Content starts

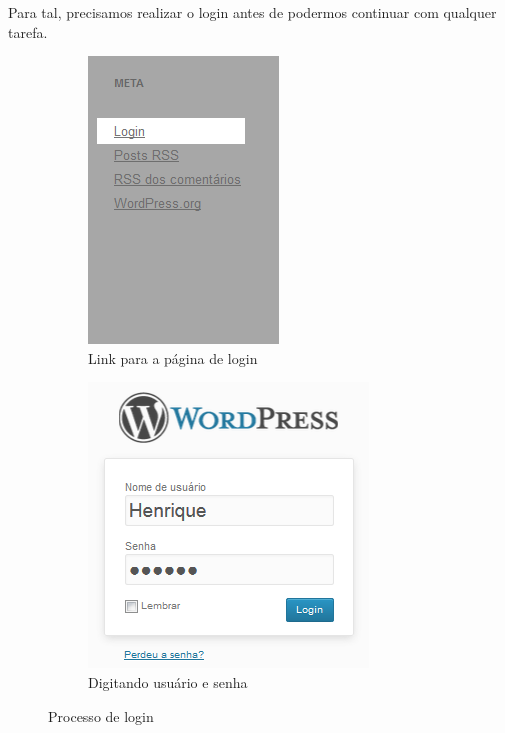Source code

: \documentclass[12pt,onecolumn]{article}
\begin{document}
		Para tal, precisamos realizar o login antes de podermos continuar com qualquer
		tarefa.
		\begin{figure}[H]
			\begin{subfigure}{.4\textwidth}
				\centering
				\includegraphics{login1.png}
				\caption{Link para a página de login}
			\end{subfigure}
			\begin{subfigure}{.4\textwidth}
				\centering
				\includegraphics{login2.png}
				\caption{Digitando usuário e senha}
			\end{subfigure}
			\caption{Processo de login}
		\end{figure}
	
	
\end{document}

Content ends

§ **EXERCISE DETAILS**
Your copy should match the records above word for word, but without images.

§ **WRITTEN RESPONSE**
Source code

: \documentclass[12pt,onecolumn]{article}
\begin{document}
		Para tal, precisamos realizar o login antes de podermos continuar com qualquer
		tarefa.
		\begin{figure}[H]
			\begin{subfigure}{.4\textwidth}
				\centering
				\includegraphics{login1.png}
				\caption{Link para a página de login}
			\end{subfigure}
			\begin{subfigure}{.4\textwidth}
				\centering
				\includegraphics{login2.png}
				\caption{Digitando usuário e senha}
			\end{subfigure}
			\caption{Processo de login}
		\end{figure}
	
	
\end{document}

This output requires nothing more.